A former Obama administration official known as the architect of the Labor Department's fiduciary rule said Friday she doubts the agency's current leadership can justify the long implementation delay it is seeking.
Phyllis Borzi, former assistant labor secretary and head of the Employee Benefits Security Administration, guided the development of the regulation from the initial proposal in 2010 through the final rule released in April 2016. Ms. Borzi said she anticipated challenges to the rule and was particularly careful to ensure the agency made no procedural missteps in promulgating the regulation, which requires financial advisers to act in the best interests of their clients in retirement accounts.
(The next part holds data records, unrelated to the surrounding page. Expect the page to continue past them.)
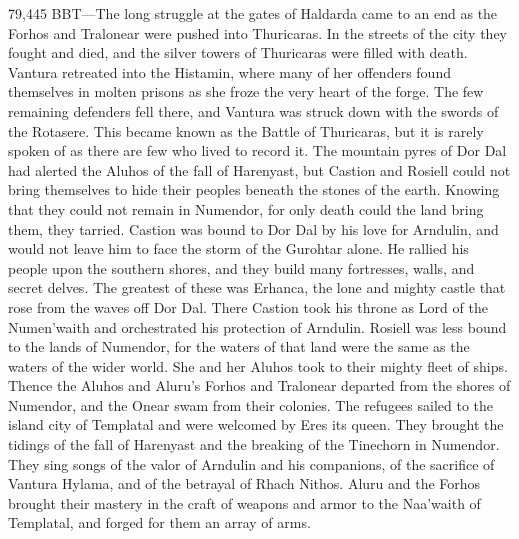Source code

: \documentclass[smalldemyvopaper,11pt,twoside,onecolumn,openright,extrafontsizes]{memoir}
\begin{document}
79,445 BBT—The long struggle at the gates of Haldarda came to an end as the Forhos and Tralonear were pushed into Thuricaras. In the streets of the city they fought and died, and the silver towers of Thuricaras were filled with death. Vantura retreated into the Histamin, where many of her offenders found themselves in molten prisons as she froze the very heart of the forge. The few remaining defenders fell there, and Vantura was struck down with the swords of the Rotasere. This became known as the Battle of Thuricaras, but it is rarely spoken of as there are few who lived to record it.
	The mountain pyres of Dor Dal had alerted the Aluhos of the fall of Harenyast, but Castion and Rosiell could not bring themselves to hide their peoples beneath the stones of the earth. Knowing that they could not remain in Numendor, for only death could the land bring them, they tarried. Castion was bound to Dor Dal by his love for Arndulin, and would not leave him to face the storm of the Gurohtar alone. He rallied his people upon the southern shores, and they build many fortresses, walls, and secret delves. The greatest of these was Erhanca, the lone and mighty castle that rose from the waves off Dor Dal. There Castion took his throne as Lord of the Numen’waith and orchestrated his protection of Arndulin. Rosiell was less bound to the lands of Numendor, for the waters of that land were the same as the waters of the wider world. She and her Aluhos took to their mighty fleet of ships. Thence the Aluhos and Aluru’s Forhos and Tralonear departed from the shores of Numendor, and the Onear swam from their colonies. The refugees sailed to the island city of Templatal and were welcomed by Eres its queen. They brought the tidings of the fall of Harenyast and the breaking of the Tinechorn in Numendor. They sing songs of the valor of Arndulin and his companions, of the sacrifice of Vantura Hylama, and of the betrayal of Rhach Nithos. Aluru and the Forhos brought their mastery in the craft of weapons and armor to the Naa’waith of Templatal, and forged for them an array of arms.
\end{document}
That effort included showing evidence of a market failure, seeking public input, maintaining a fair and open rulemaking process, demonstrating that the recommended approach was reasonable, and providing strong policy, legal and economic analyses to support the rule.
She said current DOL Secretary Alexander Acosta is not likely to meet the same criteria for delaying the enforcement mechanisms of the rule.
"It will be very hard for the secretary of Labor to make these findings," Ms. Borzi said at a TD Ameritrade Institutional conference in Washington.
A DOL spokesman declined to comment.
Earlier this month, the DOL sent to the Office of Management and Budget the final rule to delay the DOL regulation from Jan. 1, 2018, to July 1, 2019. The delay measure will be released publicly after it is approved by OMB and sent back to DOL.
The Labor Department is seeking the delay to give it more time to reassess the impact of the rule under a directive from President Donald J. Trump. The regulation was partially implemented in June, and the review could lead to substantial changes in its remaining parts.
Industry opponents of the DOL rule say it is too complex and costly and would sharply increase the price of advice, forcing brokers to abandon clients with small retirement accounts. Backers of the rule assert it has the teeth to mitigate broker conflicts of interest that result in the sale of inappropriate high-fee investment products that erode savings.
In an interview on the sidelines of the TDAI conference, Ms. Borzi said the delay could be vulnerable to court challenges from supporters of the rule.
"It's going to be hard for them to meet these tests to justify a delay or dilution of the rule," she said. "It's not as easy as the industry thinks: 'My guy won [Mr. Trump], and we can slide this through.'"
Ms. Borzi said industry opponents are not offering new evidence of investor harm being caused by the rule. She said their comment letters from 2009 look similar to those they submitted this year.
"They're really just recycled old studies," she said. "There's really nothing new under the sun."